エピローグ

 あれから三年が経った。そしてその間に、色々なことが流れるように変わっていった。
 二階堂さんの反対を押し切ってまで発表した作品である『蜻蛉』は今まで以上に読者の反響も良く、部数増加に一役も二役もかっていた。おかげでクビを切られずには済んだ。
 二階堂さんはこうなることをあらかじめ見越していた上でああ振る舞っていたと言ってるが、実際はどうだかわからない。底が浅いのか深いのか誰にも見極められない人物なので、本人がそう言っている限り、それを信じるしかなかった。
 辛島はあのショックからすっかり立ち直ったらしく、今でもふらりとやって来ては酒を呑んでいく。
 最初は気まずさから、なかなか目を合わせられなかったものの、辛島の方がそれまで通り接し続けてくれたため、次第に俺も必要以上に気兼ねすることも無くなり、今では前以上に仲良くやっている。昨日も辛島が大きな袋を持って呑みに来たくらいだ。
 だけど二回に一回は途中で亜紀さんが辛島をつかまえにやってくるので、泥酔になることは少なくなった。
 昨日も結局、酔った辛島を引き取りに訪れた。何だかんだと文句を言う亜紀さんも、決してこのやりとりが嫌いなわけではなさそうに思える……のは気のせいだろうか。
 しかし当の俺はと言えば、今までとはやはりどこか違っていた。表面上、辛島達と接している時は明るく振る舞っているものの、やはり不意に渚を思い出してしまうと、沈みがちになってしまう。
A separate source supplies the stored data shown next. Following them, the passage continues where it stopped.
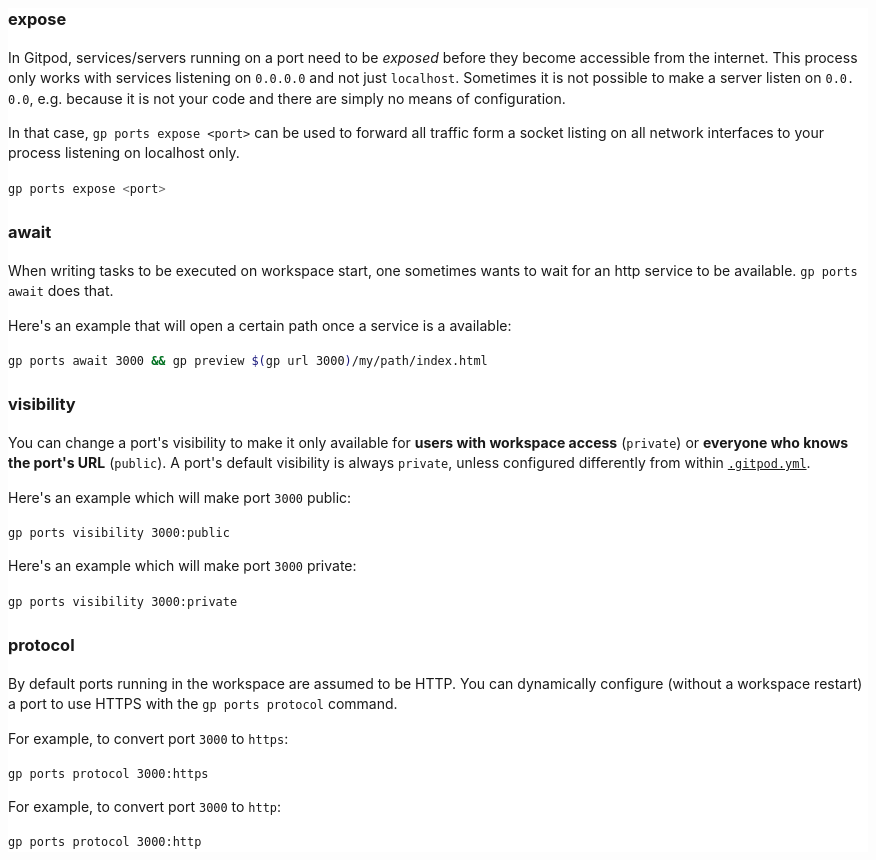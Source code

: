 ### expose

In Gitpod, services/servers running on a port need to be _exposed_ before they become accessible from the internet. This process only works with services listening on `0.0.0.0` and not just `localhost`.
Sometimes it is not possible to make a server listen on `0.0.0.0`, e.g. because it is not your code and there are simply no means of configuration.

In that case, `gp ports expose <port>` can be used to forward all traffic form a socket listing on all network interfaces to your process listening on localhost only.

```sh
gp ports expose <port>
```

### await

When writing tasks to be executed on workspace start, one sometimes wants to wait for an http service to be available. `gp ports await` does that.

Here's an example that will open a certain path once a service is a available:

```sh
gp ports await 3000 && gp preview $(gp url 3000)/my/path/index.html
```

### visibility

You can change a port's visibility to make it only available for **users with workspace access** (`private`) or **everyone who knows the port's URL** (`public`). A port's default visibility is always `private`, unless configured differently from within [`.gitpod.yml`](/docs/references/gitpod-yml#portsnvisibility).

Here's an example which will make port `3000` public:

```sh
gp ports visibility 3000:public
```

Here's an example which will make port `3000` private:

```sh
gp ports visibility 3000:private
```

### protocol

By default ports running in the workspace are assumed to be HTTP. You can dynamically configure (without a workspace restart) a port to use HTTPS with the `gp ports protocol` command.

For example, to convert port `3000` to `https`:

```sh
gp ports protocol 3000:https
```

For example, to convert port `3000` to `http`:

```sh
gp ports protocol 3000:http
```
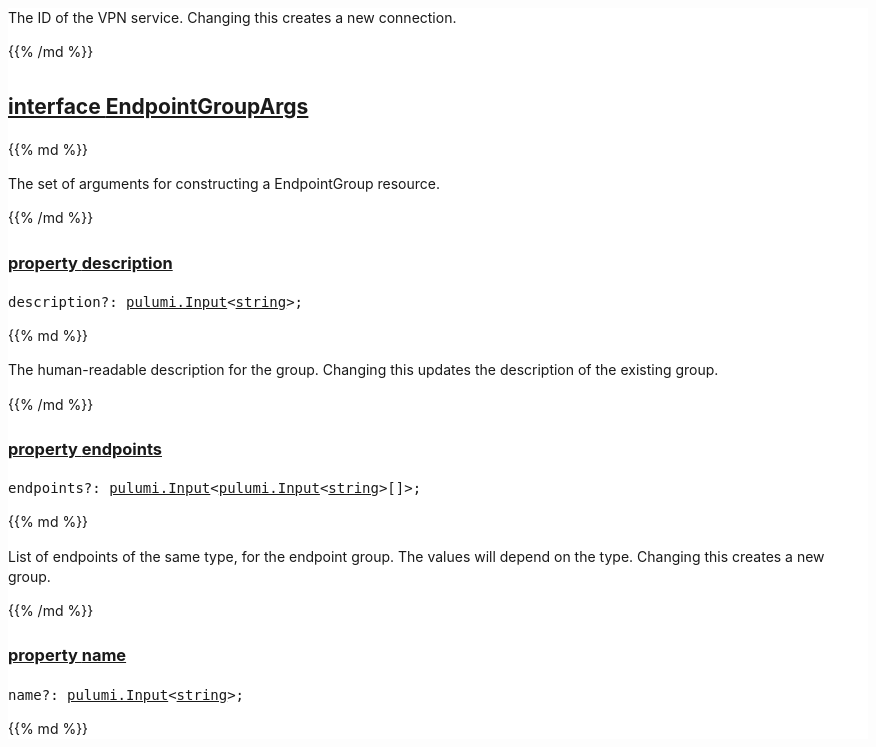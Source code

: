 The ID of the VPN service. Changing this creates a new connection.

{{% /md %}}
</div>
</div>
<h2 class="pdoc-module-header" id="EndpointGroupArgs">
<a class="pdoc-member-name" href="https://github.com/pulumi/pulumi-openstack/blob/38023d6e1b07ee8bbcac374aaf29cf768edcff51/sdk/nodejs/vpnaas/endpointGroup.ts#L169">interface <b>EndpointGroupArgs</b></a>
</h2>
<div class="pdoc-module-contents">
{{% md %}}

The set of arguments for constructing a EndpointGroup resource.

{{% /md %}}
<h3 class="pdoc-member-header" id="EndpointGroupArgs-description">
<a class="pdoc-child-name" href="https://github.com/pulumi/pulumi-openstack/blob/38023d6e1b07ee8bbcac374aaf29cf768edcff51/sdk/nodejs/vpnaas/endpointGroup.ts#L174">property <b>description</b></a>
</h3>
<div class="pdoc-member-contents">
<pre class="highlight"><span class='kd'></span>description?: <a href='/docs/reference/pkg/nodejs/pulumi/pulumi/#Input'>pulumi.Input</a>&lt;<span class='kd'><a href='https://developer.mozilla.org/en-US/docs/Web/JavaScript/Reference/Global_Objects/String'>string</a></span>&gt;;</pre>
{{% md %}}

The human-readable description for the group.
Changing this updates the description of the existing group.

{{% /md %}}
</div>
<h3 class="pdoc-member-header" id="EndpointGroupArgs-endpoints">
<a class="pdoc-child-name" href="https://github.com/pulumi/pulumi-openstack/blob/38023d6e1b07ee8bbcac374aaf29cf768edcff51/sdk/nodejs/vpnaas/endpointGroup.ts#L179">property <b>endpoints</b></a>
</h3>
<div class="pdoc-member-contents">
<pre class="highlight"><span class='kd'></span>endpoints?: <a href='/docs/reference/pkg/nodejs/pulumi/pulumi/#Input'>pulumi.Input</a>&lt;<a href='/docs/reference/pkg/nodejs/pulumi/pulumi/#Input'>pulumi.Input</a>&lt;<span class='kd'><a href='https://developer.mozilla.org/en-US/docs/Web/JavaScript/Reference/Global_Objects/String'>string</a></span>&gt;[]&gt;;</pre>
{{% md %}}

List of endpoints of the same type, for the endpoint group. The values will depend on the type.
Changing this creates a new group.

{{% /md %}}
</div>
<h3 class="pdoc-member-header" id="EndpointGroupArgs-name">
<a class="pdoc-child-name" href="https://github.com/pulumi/pulumi-openstack/blob/38023d6e1b07ee8bbcac374aaf29cf768edcff51/sdk/nodejs/vpnaas/endpointGroup.ts#L184">property <b>name</b></a>
</h3>
<div class="pdoc-member-contents">
<pre class="highlight"><span class='kd'></span>name?: <a href='/docs/reference/pkg/nodejs/pulumi/pulumi/#Input'>pulumi.Input</a>&lt;<span class='kd'><a href='https://developer.mozilla.org/en-US/docs/Web/JavaScript/Reference/Global_Objects/String'>string</a></span>&gt;;</pre>
{{% md %}}
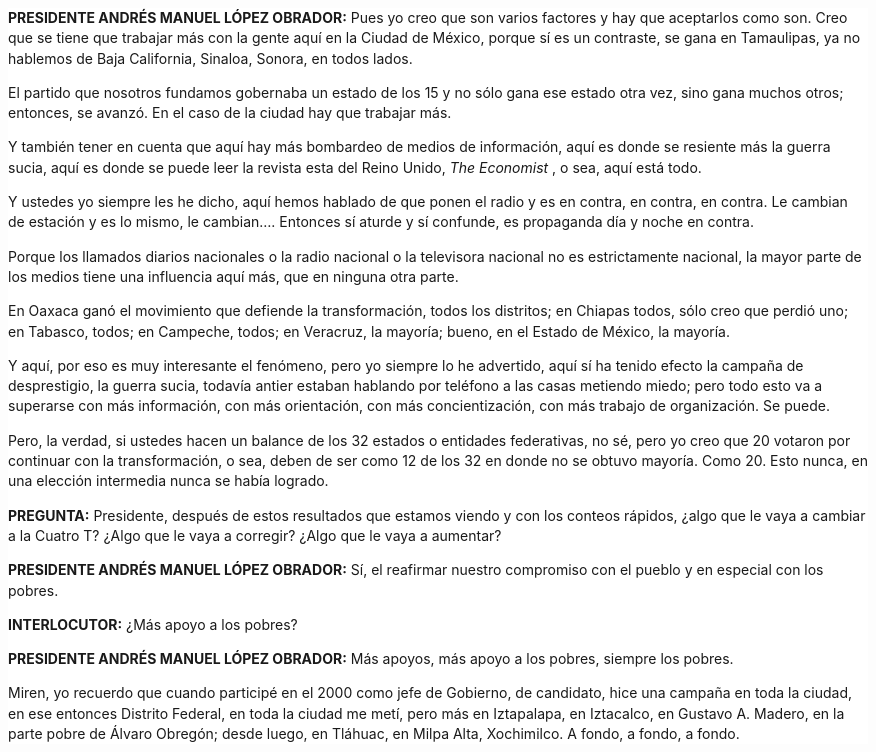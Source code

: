 **PRESIDENTE ANDRÉS MANUEL LÓPEZ OBRADOR:** Pues yo creo que son varios
factores y hay que aceptarlos como son. Creo que se tiene que trabajar más con
la gente aquí en la Ciudad de México, porque sí es un contraste, se gana en
Tamaulipas, ya no hablemos de Baja California, Sinaloa, Sonora, en todos
lados.

El partido que nosotros fundamos gobernaba un estado de los 15 y no sólo gana
ese estado otra vez, sino gana muchos otros; entonces, se avanzó. En el caso
de la ciudad hay que trabajar más.

Y también tener en cuenta que aquí hay más bombardeo de medios de información,
aquí es donde se resiente más la guerra sucia, aquí es donde se puede leer la
revista esta del Reino Unido, _The Economist_ , o sea, aquí está todo.

Y ustedes yo siempre les he dicho, aquí hemos hablado de que ponen el radio y
es en contra, en contra, en contra. Le cambian de estación y es lo mismo, le
cambian…. Entonces sí aturde y sí confunde, es propaganda día y noche en
contra.

Porque los llamados diarios nacionales o la radio nacional o la televisora
nacional no es estrictamente nacional, la mayor parte de los medios tiene una
influencia aquí más, que en ninguna otra parte.

En Oaxaca ganó el movimiento que defiende la transformación, todos los
distritos; en Chiapas todos, sólo creo que perdió uno; en Tabasco, todos; en
Campeche, todos; en Veracruz, la mayoría; bueno, en el Estado de México, la
mayoría.

Y aquí, por eso es muy interesante el fenómeno, pero yo siempre lo he
advertido, aquí sí ha tenido efecto la campaña de desprestigio, la guerra
sucia, todavía antier estaban hablando por teléfono a las casas metiendo
miedo; pero todo esto va a superarse con más información, con más orientación,
con más concientización, con más trabajo de organización. Se puede.

Pero, la verdad, si ustedes hacen un balance de los 32 estados o entidades
federativas, no sé, pero yo creo que 20 votaron por continuar con la
transformación, o sea, deben de ser como 12 de los 32 en donde no se obtuvo
mayoría. Como 20. Esto nunca, en una elección intermedia nunca se había
logrado.

**PREGUNTA:** Presidente, después de estos resultados que estamos viendo y con
los conteos rápidos, ¿algo que le vaya a cambiar a la Cuatro T? ¿Algo que le
vaya a corregir? ¿Algo que le vaya a aumentar?

**PRESIDENTE ANDRÉS MANUEL LÓPEZ OBRADOR:** Sí, el reafirmar nuestro
compromiso con el pueblo y en especial con los pobres.

**INTERLOCUTOR:** ¿Más apoyo a los pobres?

**PRESIDENTE ANDRÉS MANUEL LÓPEZ OBRADOR:** Más apoyos, más apoyo a los
pobres, siempre los pobres.

Miren, yo recuerdo que cuando participé en el 2000 como jefe de Gobierno, de
candidato, hice una campaña en toda la ciudad, en ese entonces Distrito
Federal, en toda la ciudad me metí, pero más en Iztapalapa, en Iztacalco, en
Gustavo A. Madero, en la parte pobre de Álvaro Obregón; desde luego, en
Tláhuac, en Milpa Alta, Xochimilco. A fondo, a fondo, a fondo.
 辛島がしばしばやって来るのも、そんな俺の気を紛らわせるためにも見えた。しかし、幾らそうしても俺の瞳を覆っている灰色の膜が消えることは一度も無かった。
 仕事においても変化は現れていた。書けなくて苛立ちを募らせながらも、純粋に何かを創り出すことに喜びを感じていた以前とは違い、今ではすっかり書くという行為が苦痛となっていた。
 それでもあれから何本か作品を発表したものの、今一つ評価は上がらず、一部の関係者からはピークを過ぎたとまで言われている始末だった。その度に長田が励ましてくれるのだが、俺の心を上向きにさせるまでには決して至らなかった。
 渚がいなくなってから何度か二階堂さんから新しいメイドを派遣してやろうかと言われたが、その都度俺は断り続けた。誰も渚の代わりになるなんて思っていないし、そうしようとも思わないからだ。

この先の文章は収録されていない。